Every entry that follows is to be duplicated exactly.

○ ○ ○ ○ ○

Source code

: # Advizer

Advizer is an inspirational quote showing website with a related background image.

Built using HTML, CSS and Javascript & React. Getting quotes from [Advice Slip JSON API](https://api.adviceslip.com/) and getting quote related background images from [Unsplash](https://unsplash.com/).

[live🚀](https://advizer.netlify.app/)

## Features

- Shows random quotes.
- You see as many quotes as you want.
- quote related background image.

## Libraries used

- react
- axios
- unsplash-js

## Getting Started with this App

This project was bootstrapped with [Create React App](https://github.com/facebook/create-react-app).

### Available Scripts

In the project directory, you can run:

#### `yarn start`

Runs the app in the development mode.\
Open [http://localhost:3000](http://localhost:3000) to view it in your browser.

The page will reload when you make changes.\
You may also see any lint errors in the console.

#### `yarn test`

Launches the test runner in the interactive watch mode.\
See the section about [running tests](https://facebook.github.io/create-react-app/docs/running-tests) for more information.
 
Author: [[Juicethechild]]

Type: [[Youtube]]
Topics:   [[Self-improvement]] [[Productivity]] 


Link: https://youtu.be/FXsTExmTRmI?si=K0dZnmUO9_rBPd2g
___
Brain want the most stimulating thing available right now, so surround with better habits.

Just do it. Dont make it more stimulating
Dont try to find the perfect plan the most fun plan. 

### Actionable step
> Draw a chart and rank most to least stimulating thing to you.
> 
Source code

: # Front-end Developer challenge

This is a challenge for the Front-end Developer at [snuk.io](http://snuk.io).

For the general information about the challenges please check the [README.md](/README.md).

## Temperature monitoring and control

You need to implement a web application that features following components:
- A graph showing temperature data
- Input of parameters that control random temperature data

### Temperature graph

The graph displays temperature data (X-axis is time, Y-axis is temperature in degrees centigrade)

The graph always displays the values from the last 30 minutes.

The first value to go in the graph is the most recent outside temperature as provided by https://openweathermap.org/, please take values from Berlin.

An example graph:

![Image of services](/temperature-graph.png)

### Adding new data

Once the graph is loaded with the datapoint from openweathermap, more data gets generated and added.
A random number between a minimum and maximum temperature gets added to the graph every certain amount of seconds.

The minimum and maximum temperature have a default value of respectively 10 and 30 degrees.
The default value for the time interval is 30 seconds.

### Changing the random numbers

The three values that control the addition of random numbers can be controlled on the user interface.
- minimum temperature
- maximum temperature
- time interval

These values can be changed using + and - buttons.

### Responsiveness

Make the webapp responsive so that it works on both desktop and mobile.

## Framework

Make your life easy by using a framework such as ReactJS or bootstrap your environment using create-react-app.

○ ○ ○ ○ ○

Task output:
Source code

: # Advizer

Advizer is an inspirational quote showing website with a related background image.

Built using HTML, CSS and Javascript & React. Getting quotes from [Advice Slip JSON API](https://api.adviceslip.com/) and getting quote related background images from [Unsplash](https://unsplash.com/).

[live🚀](https://advizer.netlify.app/)

## Features

- Shows random quotes.
- You see as many quotes as you want.
- quote related background image.

## Libraries used

- react
- axios
- unsplash-js

## Getting Started with this App

This project was bootstrapped with [Create React App](https://github.com/facebook/create-react-app).

### Available Scripts

In the project directory, you can run:

#### `yarn start`

Runs the app in the development mode.\
Open [http://localhost:3000](http://localhost:3000) to view it in your browser.

The page will reload when you make changes.\
You may also see any lint errors in the console.

#### `yarn test`

Launches the test runner in the interactive watch mode.\
See the section about [running tests](https://facebook.github.io/create-react-app/docs/running-tests) for more information.
 
Author: [[Juicethechild]]

Type: [[Youtube]]
Topics:   [[Self-improvement]] [[Productivity]] 


Link: https://youtu.be/FXsTExmTRmI?si=K0dZnmUO9_rBPd2g
___
Brain want the most stimulating thing available right now, so surround with better habits.

Just do it. Dont make it more stimulating
Dont try to find the perfect plan the most fun plan. 

### Actionable step
> Draw a chart and rank most to least stimulating thing to you.
> 
Source code

: # Front-end Developer challenge

This is a challenge for the Front-end Developer at [snuk.io](http://snuk.io).

For the general information about the challenges please check the [README.md](/README.md).

## Temperature monitoring and control

You need to implement a web application that features following components:
- A graph showing temperature data
- Input of parameters that control random temperature data

### Temperature graph

The graph displays temperature data (X-axis is time, Y-axis is temperature in degrees centigrade)

The graph always displays the values from the last 30 minutes.

The first value to go in the graph is the most recent outside temperature as provided by https://openweathermap.org/, please take values from Berlin.

An example graph:

![Image of services](/temperature-graph.png)

### Adding new data

Once the graph is loaded with the datapoint from openweathermap, more data gets generated and added.
A random number between a minimum and maximum temperature gets added to the graph every certain amount of seconds.

The minimum and maximum temperature have a default value of respectively 10 and 30 degrees.
The default value for the time interval is 30 seconds.

### Changing the random numbers

The three values that control the addition of random numbers can be controlled on the user interface.
- minimum temperature
- maximum temperature
- time interval

These values can be changed using + and - buttons.

### Responsiveness

Make the webapp responsive so that it works on both desktop and mobile.

## Framework

Make your life easy by using a framework such as ReactJS or bootstrap your environment using create-react-app.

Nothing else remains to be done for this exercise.